According to a recent article from a Professor in Wisconsin USA, calorie counting devices may only be 75% correct in their totals. Much loved by dieters and gym goers (mostly female), these machines tell you how many calories you’re burning whether you’re on an exercise bike, taking a brisk walk or using a Nintendo Wii. Some people even like to know how many calories they’re burning while sitting on the sofa! But how accurate are these beasties? And should you pay much attention to them?
Sadly, say the experts, it’s unlikely your particular device will be particularly accurate. True, they can get it right, but they can also be way out – up to 30% too high or too low in some cases. The problem is that everyone is different, it depends on the intensity and duration of the exercise, how many muscle groups you’re using at the same time, and so on - to get an accurate figure would mean being wired up to space age machinery in a special room, so is simply not practical for your average person.

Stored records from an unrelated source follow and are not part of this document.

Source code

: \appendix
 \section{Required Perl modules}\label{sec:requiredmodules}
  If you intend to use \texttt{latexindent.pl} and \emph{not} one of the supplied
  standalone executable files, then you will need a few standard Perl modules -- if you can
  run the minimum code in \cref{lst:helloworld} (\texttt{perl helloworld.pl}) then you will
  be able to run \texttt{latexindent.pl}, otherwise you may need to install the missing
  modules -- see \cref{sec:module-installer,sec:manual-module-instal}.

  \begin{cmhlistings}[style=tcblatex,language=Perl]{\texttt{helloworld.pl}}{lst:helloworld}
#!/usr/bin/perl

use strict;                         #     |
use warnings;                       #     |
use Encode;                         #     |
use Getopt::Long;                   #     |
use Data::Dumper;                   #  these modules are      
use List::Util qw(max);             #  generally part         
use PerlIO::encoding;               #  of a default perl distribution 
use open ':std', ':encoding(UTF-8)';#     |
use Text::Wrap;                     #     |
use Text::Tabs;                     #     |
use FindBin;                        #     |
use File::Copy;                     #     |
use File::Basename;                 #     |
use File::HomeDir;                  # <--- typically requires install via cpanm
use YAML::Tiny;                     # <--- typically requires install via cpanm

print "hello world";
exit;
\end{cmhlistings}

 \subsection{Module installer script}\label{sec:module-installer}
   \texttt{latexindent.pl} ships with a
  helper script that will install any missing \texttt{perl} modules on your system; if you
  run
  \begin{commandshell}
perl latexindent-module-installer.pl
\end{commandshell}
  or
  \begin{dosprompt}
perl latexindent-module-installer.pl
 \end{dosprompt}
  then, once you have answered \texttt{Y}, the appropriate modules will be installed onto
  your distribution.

The calorie counting machines that we all love so much are simply making a guess based on your weight, heart rate and how heavily you are breathing (your oxygen consumption). But even if your calorie counter starts off accurate, calories burned will alter as you get fitter, as your body will expend as little energy and burn as few calories as it possibly can; a survival trait left over from caveman days!
It stands to reason that the more the machine costs, the more accurate it is likely to be. Fitness company Life Fitness which supplies top range gym equipment has 38 cal counting programs on its machines, and the client enters their current weight, age and heart rate. More accurate than most, but the best indication of calories burned is also the simplest – how tight are your jeans?